We have all heard the term workaholic floating around, but what does it actually mean to be a workaholic? I am not talking about being a driven go-getter who is crushing all of their professional goals. I am talking about the person whose life revolves around their work.
Workaholism is an addiction that can seriously impact your personal and professional life. The American Psychological Association defines workaholism as the compulsive need to work and do so to an excessive degree.
A workaholic is someone who feels a compulsion to, or an irresistible urge to work whether they want to or not. It’s more about your personal work habits and motivations.
Do any of the following sound familiar:
You spend more time at work than anywhere else. If you spend most of your time working, and say no to things such as important events, sleep, errands, or time with your family so you can get work done?
You bring work home. With the access of our work emails and constant communication on the phone, this is easy to do.
You work to avoid unpleasant feelings. A lot of times when speaking with clients I find that many clients will say, “I work so that I don’t have to deal with my thoughts.” The truth is if you are dealing with depression, anxiety, loneliness, or any other unresolved conflicts they will not solve your problems. It’s better to spend time with yourself and learn why you are feeling the way you may be feeling. Therapy is a great way to do this. (Fear of failure may be another feeling you are trying to avoid. This could be from comparing yourself to others, or being a perfectionist and working to prove yourself and your worth to others.
You work to feel positive feelings. One of the most dangerous parts of being a workaholic is the reward you get from doing so. The affirmations “she is a hard worker, she is great at what she does, or she is a team player'' provide some temporary satisfaction, but forming this people pleaser pattern can leave you feeling resentful and burned out.
You can’t remember the last time you took a break. This isn’t just speaking of a vacation. When was the last time you took a lunch break? Used PTO? Took a mental health day? Do you struggle with the idea of taking off just to be, even if it’s just to sit home?
You get stressed when you aren’t working. When you try to take a break from work, do you find yourself feeling stressed thinking about all the unfinished tasks waiting for you when you return? These thoughts make you feel stressed and the only way to relieve that stress is to feel like you are doing something productive?
Ways to overcome workaholism
Acknowledge and be committed to fixing the program. Acknowledgement fuels your motivation to make the commitment to change. Affirm and visualize the life you see for yourself. What does work life look like? How does it feel? How do you look walking in it?
Talk to your supervisor if you are having difficulty with your work responsibilities. A good boss will not want you to feel overwhelmed and will want you to be as productive as possible. This is fear for many, but learning to advocate for yourself is key to seeing some type of change.

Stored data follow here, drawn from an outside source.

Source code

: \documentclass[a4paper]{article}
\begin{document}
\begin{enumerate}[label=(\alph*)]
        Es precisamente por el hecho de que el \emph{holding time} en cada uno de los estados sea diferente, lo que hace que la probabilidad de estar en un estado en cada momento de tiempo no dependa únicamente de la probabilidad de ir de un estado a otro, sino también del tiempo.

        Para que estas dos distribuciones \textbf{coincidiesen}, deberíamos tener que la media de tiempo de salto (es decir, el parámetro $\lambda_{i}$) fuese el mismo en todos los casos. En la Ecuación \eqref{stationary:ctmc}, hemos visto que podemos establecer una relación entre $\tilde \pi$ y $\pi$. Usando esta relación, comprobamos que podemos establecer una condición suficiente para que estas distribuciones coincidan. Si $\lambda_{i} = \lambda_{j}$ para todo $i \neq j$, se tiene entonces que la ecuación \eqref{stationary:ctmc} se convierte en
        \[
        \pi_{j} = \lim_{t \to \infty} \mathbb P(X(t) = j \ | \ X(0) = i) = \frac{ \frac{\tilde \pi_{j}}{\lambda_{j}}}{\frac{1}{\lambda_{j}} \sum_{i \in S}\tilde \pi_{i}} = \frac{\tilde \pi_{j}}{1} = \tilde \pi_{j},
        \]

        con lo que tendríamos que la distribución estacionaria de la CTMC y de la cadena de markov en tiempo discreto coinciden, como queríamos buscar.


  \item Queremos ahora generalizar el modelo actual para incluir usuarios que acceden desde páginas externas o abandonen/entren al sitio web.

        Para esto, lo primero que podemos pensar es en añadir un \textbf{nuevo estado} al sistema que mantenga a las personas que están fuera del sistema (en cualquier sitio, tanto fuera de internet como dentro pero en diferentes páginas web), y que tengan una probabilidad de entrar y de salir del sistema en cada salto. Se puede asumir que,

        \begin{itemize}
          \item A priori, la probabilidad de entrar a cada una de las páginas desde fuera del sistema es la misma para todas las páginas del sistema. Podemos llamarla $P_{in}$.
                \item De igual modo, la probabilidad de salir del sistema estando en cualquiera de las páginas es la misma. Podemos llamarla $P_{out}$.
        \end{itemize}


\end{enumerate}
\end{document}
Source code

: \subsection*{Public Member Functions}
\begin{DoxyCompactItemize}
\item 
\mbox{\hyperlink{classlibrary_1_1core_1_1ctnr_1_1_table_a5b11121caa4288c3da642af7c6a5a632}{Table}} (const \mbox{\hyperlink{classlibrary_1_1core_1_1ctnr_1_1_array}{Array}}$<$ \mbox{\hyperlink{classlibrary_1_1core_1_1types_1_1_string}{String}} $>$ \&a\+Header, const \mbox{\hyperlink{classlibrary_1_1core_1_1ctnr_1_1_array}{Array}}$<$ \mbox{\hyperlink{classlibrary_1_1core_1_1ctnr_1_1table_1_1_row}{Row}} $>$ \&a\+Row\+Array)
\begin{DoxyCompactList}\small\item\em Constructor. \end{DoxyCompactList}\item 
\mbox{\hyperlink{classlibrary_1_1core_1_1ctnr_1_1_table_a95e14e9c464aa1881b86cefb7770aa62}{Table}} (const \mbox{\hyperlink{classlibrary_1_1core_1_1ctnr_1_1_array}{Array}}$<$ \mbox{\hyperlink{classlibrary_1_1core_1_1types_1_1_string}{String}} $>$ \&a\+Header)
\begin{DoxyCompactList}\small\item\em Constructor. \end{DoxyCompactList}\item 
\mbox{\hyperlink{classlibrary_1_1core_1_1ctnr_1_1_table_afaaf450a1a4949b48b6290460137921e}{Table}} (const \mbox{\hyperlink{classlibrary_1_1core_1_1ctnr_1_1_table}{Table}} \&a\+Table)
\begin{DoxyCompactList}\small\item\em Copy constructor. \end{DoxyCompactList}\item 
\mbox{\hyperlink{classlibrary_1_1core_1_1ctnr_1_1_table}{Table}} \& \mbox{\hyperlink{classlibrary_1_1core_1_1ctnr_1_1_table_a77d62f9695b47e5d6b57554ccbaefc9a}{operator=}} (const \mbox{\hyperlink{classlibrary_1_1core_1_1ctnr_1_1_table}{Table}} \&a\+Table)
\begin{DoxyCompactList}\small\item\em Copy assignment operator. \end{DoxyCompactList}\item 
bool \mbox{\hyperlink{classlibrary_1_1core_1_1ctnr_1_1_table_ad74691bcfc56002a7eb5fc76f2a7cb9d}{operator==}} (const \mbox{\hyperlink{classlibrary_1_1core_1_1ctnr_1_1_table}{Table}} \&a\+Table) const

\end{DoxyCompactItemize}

Practice setting boundaries. This will be difficult, but with practice it gets easier over time. Practice getting to and leaving work on time. Not checking your work emails or messages outside of work hours. Not doing work related things over the weekend. An accountability partner is great in the boundary department. Putting your phone on do not disturb at a certain hour is a great tip as well. If you work from home, this can be quite the challenge. Practice working in a certain area of your home so you don’t blur the line betweens between work time and personal time. You will have to practice shutting down your computer or work devices at the end work time as well.
Rest intentionally. Redefine what rest looks like for you. Schedule time in your daily calendar to rest. Rest can look however you need it to. Take half days and do nothing. Take yourself to the spa. Sit on your couch and practice doing nothing. Plan some time with family and friends. Plan a staycation in the city. Take a solo trip. Sometimes getting outside of your home or office area will force you to disconnect.
Practice holistic wellness. Take care of yourself, mind, body, and spirit. Consider the following areas of self-care as you think about total wellness.
6. Seek professional help. Working with a therapist or mental health professional may be beneficial if you feel that navigating workaholism is requiring more work that you feel equipped to do on your own. A therapist can help you walk through why you are struggling, and help you process any difficult emotions that you are trying to avoid by working.